The last chapter of Cosmos may be the most compelling to 21st century readers. Writing at the moment in history when our elected officials were beginning to consider curtailment of the space program, Sagan argues fervently for an active program of space exploration. His proposal was to end the nuclear arms program and use the money saved to fund aggressive space exploration. Sagan talked about “Our obligation to survive,” which requires us both to disarm and to explore non-earthly sources of needed resources and a new home for humans. As a pacifist, I would do Sagan one better, and call for a massive reduction in military spending including complete nuclear disarmament; certainly, space exploration would join the development of alternative energy, basic research, repair of our infrastructure, expansion of mass transit and enlarged support for public education as recipients of the money we would save from significantly reducing our military budget. The effect on the economy would be to shift jobs from death-producing industries to life-sustaining industries.

As we know, our elected officials ignored Sagan’s pleas. We have made cut after cut to our program of space exploration for more than three decades. The official position of the National Aeronautics and Space Administration (NASA) now encourages the private sector take the lead in exploring space. The Wall Street Journal reports that a NASA official recently said that he expects multiple space stations to emerge around the end of the next decade, mostly private, “very single-purpose, small and entrepreneurial.”

Based on the American experience privatizing prisons, higher education and the military, privatization of space exploration will prove to be lucrative for the privatizers and a disaster for everyone else. Each space privatization corporation will pursue its own interests, which tend to be quite short-term. Their reasons for conducting pure research will always be private inurement and not the long-term good of society. An article a few years back by Taylor Dinerman, a member of the board of advisers of a company working on space-solar-power concepts, pointed out that so far all private space efforts have failed.

In a fluff piece called “What Was the Worst Prediction of All Time?” that just appeared, The Atlantic recalls that in 1950 science fiction author Ray Bradbury predicted that we would colonize Mars in the early 2000s as a matter of necessity after poisoning the earth in a global nuclear war. When asked decades later why humanity is not spending spring vacation on the Red Planet, Bradbury reportedly said, “It chose consuming instead—drinking beer and watching soap operas.”
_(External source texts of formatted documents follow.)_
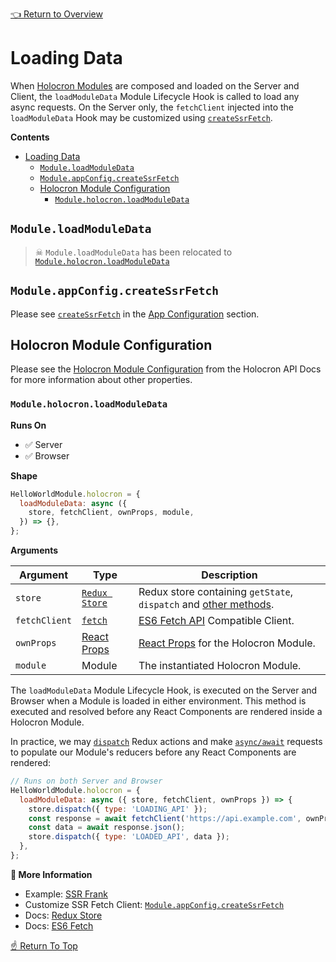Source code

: [👈 Return to Overview](../API.md)

# Loading Data

When [Holocron Modules](#modules) are composed and loaded on the Server and Client, the `loadModuleData` Module Lifecycle Hook is called to load any async requests. On the Server only, the `fetchClient` injected into the `loadModuleData` Hook may be customized using [`createSsrFetch`](#createssrfetch).

**Contents**
- [Loading Data](#loading-data)
  - [`Module.loadModuleData`](#moduleloadmoduledata)
  - [`Module.appConfig.createSsrFetch`](#moduleappconfigcreatessrfetch)
  - [Holocron Module Configuration](#holocron-module-configuration)
    - [`Module.holocron.loadModuleData`](#moduleholocronloadmoduledata)

## `Module.loadModuleData`

> ☠ `Module.loadModuleData` has been relocated to [`Module.holocron.loadModuleData`](#moduleholocronloadmoduledata)

<!--ONE-DOCS path="https://cdn.jsdelivr.net/gh/americanexpress/one-app@master/docs/api/modules/App-Configuration.md" id="createSsrFetch" parentHeaderLevel="1" start-->

## `Module.appConfig.createSsrFetch`

Please see [`createSsrFetch`](./App-Configuration.md#createssrfetch) in the [App Configuration](./App-Configuration.md) section.

<!--ONE-DOCS end-->

## Holocron Module Configuration

Please see the [Holocron Module Configuration](https://github.com/americanexpress/holocron/blob/master/packages/holocron/API.md#holocron-module-configuration) from the Holocron API Docs for more information about other properties.

### `Module.holocron.loadModuleData`

**Runs On**
* ✅ Server
* ✅ Browser

**Shape**
```js
HelloWorldModule.holocron = {
  loadModuleData: async ({
    store, fetchClient, ownProps, module,
  }) => {},
};
```

**Arguments**

| Argument | Type     | Description                     |
|----------|----------|---------------------------------|
| `store`   | [`Redux Store`](https://redux.js.org/api/store/) | Redux store containing `getState`, `dispatch` and [other methods](https://redux.js.org/api/store/). |
| `fetchClient`   | [`fetch`](https://developer.mozilla.org/en-US/docs/Web/API/Fetch_API/Using_Fetch) | [ES6 Fetch API](https://developer.mozilla.org/en-US/docs/Web/API/Fetch_API/Using_Fetch) Compatible Client. |
| `ownProps`   | [React Props](https://reactjs.org/docs/react-component.html#props) | [React Props](https://reactjs.org/docs/react-component.html#props) for the Holocron Module. |
| `module`  | Module | The instantiated Holocron Module. |

The `loadModuleData` Module Lifecycle Hook, is executed on the Server and Browser when a Module is loaded in either environment. This method is executed and resolved before any React Components are rendered inside a Holocron Module.

In practice, we may [`dispatch`](https://redux.js.org/api/store/#dispatchaction) Redux actions and make [`async/await`](https://developer.mozilla.org/en-US/docs/Learn/JavaScript/Asynchronous/Async_await) requests to populate our Module's reducers before any React Components are rendered:

```js
// Runs on both Server and Browser
HelloWorldModule.holocron = {
  loadModuleData: async ({ store, fetchClient, ownProps }) => {
    store.dispatch({ type: 'LOADING_API' });
    const response = await fetchClient('https://api.example.com', ownProps.options);
    const data = await response.json();
    store.dispatch({ type: 'LOADED_API', data });
  },
};
```

**📘 More Information**
* Example: [SSR Frank](../../../prod-sample/sample-modules/ssr-frank/0.0.0/src/components/SsrFrank.jsx)
* Customize SSR Fetch Client: [`Module.appConfig.createSsrFetch`](#moduleappconfigcreatessrfetch)
* Docs: [Redux Store](https://redux.js.org/api/store)
* Docs: [ES6 Fetch](https://developer.mozilla.org/en-US/docs/Web/API/Fetch_API/Using_Fetch)

[☝️ Return To Top](#loading-data)
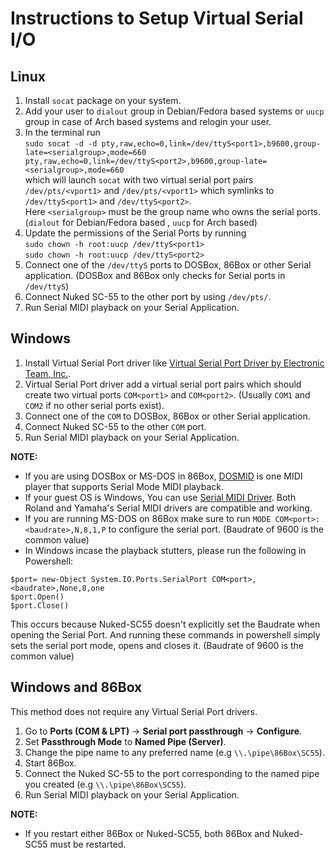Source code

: # Instructions to Setup Virtual Serial I/O

## Linux

1. Install `socat` package on your system.
2. Add your user to `dialout` group in Debian/Fedora based systems or `uucp` group in case of Arch based systems and relogin your user.
3. In the terminal run\
`sudo socat -d -d pty,raw,echo=0,link=/dev/ttyS<port1>,b9600,group-late=<serialgroup>,mode=660 pty,raw,echo=0,link=/dev/ttyS<port2>,b9600,group-late=<serialgroup>,mode=660`\
which will launch `socat` with two virtual serial port pairs `/dev/pts/<vport1>` and `/dev/pts/<vport1>` which symlinks to `/dev/ttyS<port1>` and `/dev/ttyS<port2>`.\
Here `<serialgroup>` must be the group name who owns the serial ports. (`dialout` for Debian/Fedora based , `uucp` for Arch based)
4. Update the permissions of the Serial Ports by running\
`sudo chown -h root:uucp /dev/ttyS<port1>`\
`sudo chown -h root:uucp /dev/ttyS<port2>`
5. Connect one of the `/dev/ttyS` ports to DOSBox, 86Box or other Serial application.
(DOSBox and 86Box only checks for Serial ports in `/dev/ttyS`)
6. Connect Nuked SC-55 to the other port by using `/dev/pts/`.
7. Run Serial MIDI playback on your Serial Application.

## Windows

1. Install Virtual Serial Port driver like [Virtual Serial Port Driver by Electronic Team, Inc.](https://www.eltima.com/products/vspdxp/).
2. Virtual Serial Port driver add a virtual serial port pairs which should create two virtual ports `COM<port1>` and `COM<port2>`. (Usually `COM1` and `COM2` if no other serial ports exist).
3. Connect one of the `COM` to DOSBox, 86Box or other Serial application.
4. Connect Nuked SC-55 to the other `COM` port.
5. Run Serial MIDI playback on your Serial Application.

**NOTE:**
- If you are using DOSBox or MS-DOS in 86Box, [DOSMID](https://dosmid.sourceforge.net/) is one MIDI player that supports Serial Mode MIDI playback.
- If your guest OS is Windows, You can use [Serial MIDI Driver](https://www.roland.com/us/support/by_product/all/general_apps_tools/aebc8c95-4e18-4c9f-8a27-a5a2819557f4/). Both Roland and Yamaha's Serial MIDI drivers are compatible and working.
- If you are running MS-DOS on 86Box make sure to run `MODE COM<port>:<baudrate>,N,8,1,P` to configure the serial port. (Baudrate of 9600 is the common value)
- In Windows incase the playback stutters, please run the following in Powershell: 
```
$port= new-Object System.IO.Ports.SerialPort COM<port>,<baudrate>,None,8,one
$port.Open()
$port.Close()
```
This occurs because Nuked-SC55 doesn't explicitly set the Baudrate when opening the Serial Port. And running these commands in powershell simply sets the serial port mode, opens and closes it. (Baudrate of 9600 is the common value)

## Windows and 86Box

This method does not require any Virtual Serial Port drivers.
1. Go to **Ports (COM & LPT)** -> **Serial port passthrough** -> **Configure**.
2. Set **Passthrough Mode** to **Named Pipe (Server)**.
3. Change the pipe name to any preferred name (e.g `\\.\pipe\86Box\SC55`).
4. Start 86Box.
5. Connect the Nuked SC-55 to the port corresponding to the named pipe you created (e.g `\\.\pipe\86Box\SC55`).
6. Run Serial MIDI playback on your Serial Application.

**NOTE:**
- If you restart either 86Box or Nuked-SC55, both 86Box and Nuked-SC55 must be restarted.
Funny, but untrue. We—meaning humanity—didn’t chose anything. Our leaders chose for us, and their choice has been to disinvest in science, just as they chose to disinvest in public education and infrastructure development. To most Republicans and Democrats, space exploration and other science research are just one more item to cut, so we can continue to provide the wealthy with the historically high tax cuts they have enjoyed over the past 35 years and perhaps, if the Republicans get their way, cut their taxes even more.

The earth will eventually become inhabitable, either because of environmental degradation or an expected increase in the intensity of solar energy hitting the atmosphere in about a billion years. The human race has a limited amount of time to develop the means to transport ourselves to another habitable celestial body. Space exploration is as important as addressing global warming and learning how to operate a no-growth economy if we are to survive as a species.